■ **Material provided**:
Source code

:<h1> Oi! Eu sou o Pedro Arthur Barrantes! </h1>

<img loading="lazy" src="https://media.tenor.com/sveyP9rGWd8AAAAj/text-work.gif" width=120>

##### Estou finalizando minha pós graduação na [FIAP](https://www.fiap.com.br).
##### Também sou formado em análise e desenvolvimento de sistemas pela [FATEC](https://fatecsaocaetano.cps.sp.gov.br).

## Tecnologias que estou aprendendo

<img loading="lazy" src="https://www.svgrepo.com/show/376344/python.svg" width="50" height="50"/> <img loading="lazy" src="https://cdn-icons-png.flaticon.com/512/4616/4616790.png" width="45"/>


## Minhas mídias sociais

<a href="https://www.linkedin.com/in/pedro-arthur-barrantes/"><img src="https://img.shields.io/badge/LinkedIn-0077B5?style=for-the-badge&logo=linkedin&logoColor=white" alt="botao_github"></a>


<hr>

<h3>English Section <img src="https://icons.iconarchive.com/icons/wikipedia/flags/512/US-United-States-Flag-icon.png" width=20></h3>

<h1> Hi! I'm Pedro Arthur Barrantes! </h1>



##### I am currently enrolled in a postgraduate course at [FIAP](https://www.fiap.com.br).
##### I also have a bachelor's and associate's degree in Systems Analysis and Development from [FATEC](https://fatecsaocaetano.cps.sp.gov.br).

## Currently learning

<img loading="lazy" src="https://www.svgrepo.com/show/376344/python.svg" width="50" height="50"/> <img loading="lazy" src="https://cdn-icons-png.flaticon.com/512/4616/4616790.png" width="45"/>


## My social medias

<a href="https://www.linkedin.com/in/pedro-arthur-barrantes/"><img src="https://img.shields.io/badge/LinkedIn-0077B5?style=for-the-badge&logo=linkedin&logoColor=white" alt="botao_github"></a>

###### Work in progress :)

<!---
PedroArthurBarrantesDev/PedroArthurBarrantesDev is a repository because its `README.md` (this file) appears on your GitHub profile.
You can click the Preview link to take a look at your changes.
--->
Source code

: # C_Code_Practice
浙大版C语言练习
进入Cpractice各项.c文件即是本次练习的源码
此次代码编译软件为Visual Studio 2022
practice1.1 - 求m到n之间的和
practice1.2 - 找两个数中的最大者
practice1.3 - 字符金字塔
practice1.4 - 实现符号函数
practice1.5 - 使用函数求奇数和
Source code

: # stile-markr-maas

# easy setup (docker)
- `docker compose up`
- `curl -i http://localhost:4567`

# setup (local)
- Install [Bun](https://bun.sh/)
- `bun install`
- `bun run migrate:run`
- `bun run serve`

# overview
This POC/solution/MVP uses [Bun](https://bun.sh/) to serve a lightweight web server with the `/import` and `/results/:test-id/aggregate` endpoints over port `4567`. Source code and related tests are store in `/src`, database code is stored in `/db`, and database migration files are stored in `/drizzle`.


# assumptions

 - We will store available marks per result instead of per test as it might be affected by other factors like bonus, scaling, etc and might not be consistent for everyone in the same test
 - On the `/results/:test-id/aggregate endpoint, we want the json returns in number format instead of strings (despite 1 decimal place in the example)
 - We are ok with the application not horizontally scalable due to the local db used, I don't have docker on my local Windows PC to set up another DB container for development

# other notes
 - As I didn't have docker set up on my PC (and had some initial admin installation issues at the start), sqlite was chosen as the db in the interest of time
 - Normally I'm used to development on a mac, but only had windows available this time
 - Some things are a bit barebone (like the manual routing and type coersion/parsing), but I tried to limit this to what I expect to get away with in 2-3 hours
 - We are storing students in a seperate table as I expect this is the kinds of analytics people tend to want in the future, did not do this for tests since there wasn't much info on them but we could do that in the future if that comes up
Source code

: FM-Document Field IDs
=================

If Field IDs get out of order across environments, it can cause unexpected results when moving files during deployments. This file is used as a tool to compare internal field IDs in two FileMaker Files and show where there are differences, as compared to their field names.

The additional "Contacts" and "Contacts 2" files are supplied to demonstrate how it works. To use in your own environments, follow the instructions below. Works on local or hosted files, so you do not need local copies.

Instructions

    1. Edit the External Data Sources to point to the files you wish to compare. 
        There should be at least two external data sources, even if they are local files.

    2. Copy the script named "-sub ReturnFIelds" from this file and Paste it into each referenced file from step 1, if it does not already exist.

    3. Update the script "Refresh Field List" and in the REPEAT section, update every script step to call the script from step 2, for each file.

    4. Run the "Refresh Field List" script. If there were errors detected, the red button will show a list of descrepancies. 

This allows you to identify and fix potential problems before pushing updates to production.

■ **Goal of the exercise**: Using the material above, return each line in which the word "with" occurs.

■ **Answer to the problem**:
This POC/solution/MVP uses [Bun](https://bun.sh/) to serve a lightweight web server with the `/import` and `/results/:test-id/aggregate` endpoints over port `4567`. Source code and related tests are store in `/src`, database code is stored in `/db`, and database migration files are stored in `/drizzle`.
 - We are ok with the application not horizontally scalable due to the local db used, I don't have docker on my local Windows PC to set up another DB container for development
 - Some things are a bit barebone (like the manual routing and type coersion/parsing), but I tried to limit this to what I expect to get away with in 2-3 hours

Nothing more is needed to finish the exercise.